Constatant que, globalement, « la mauvaise santé mentale des travailleuses et travailleurs européens a fréquemment une cause professionnelle », le rapport en analyse les facteurs organisationnels, les conditions de travail et l’environnement social au travail. Les données montrent que dans ce secteur, les cadres sont nettement plus exposé·es que dans d’autres domaines d’activité. Les contraintes horaires ont augmenté de 7 % entre 2019 et 2024, l’exposition à la violence et aux abus a doublé et près d’un quart des personnes interrogées souffrent d’un manque d’autonomie. Compte tenu de la forte dimension genrée de ce secteur, les travailleuses y sont plus touchées que dans d’autres professions.
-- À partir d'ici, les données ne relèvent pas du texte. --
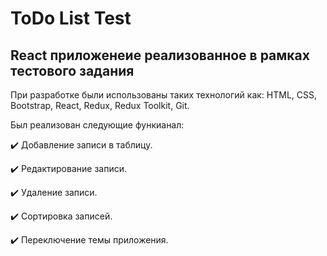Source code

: # ToDo List Test

## React приложенеие реализованное в рамках тестового задания

При разработке были использованы таких технологий как: HTML, CSS, Bootstrap, React, Redux, Redux Toolkit, Git.

Был реализован следующие функианал:

:heavy_check_mark: Добавление записи в таблицу.

:heavy_check_mark: Редактирование записи.

:heavy_check_mark: Удаление записи.

:heavy_check_mark: Сортировка записей.

:heavy_check_mark: Переключение темы приложения.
L’EU-OSHA a formulé plusieurs recommandations, notamment des évaluations complètes des risques, la création de réseaux de soutien, la garantie d’effectifs suffisants et d’une participation active des travailleuses et travailleurs, plus d’autonomie, de l’information et des formations, et l’utilisation des fonds disponibles. Cependant, nous savons que seule une législation européenne permettra d’instaurer un véritable changement. Pour limiter les risques psychosociaux, il faut obliger les employeuses et employeurs à prendre au sérieux ces risques et à les réduire lorsqu’ils existent. Comme le souligne l’EU-OSHA, il est de plus en plus urgent d’agir.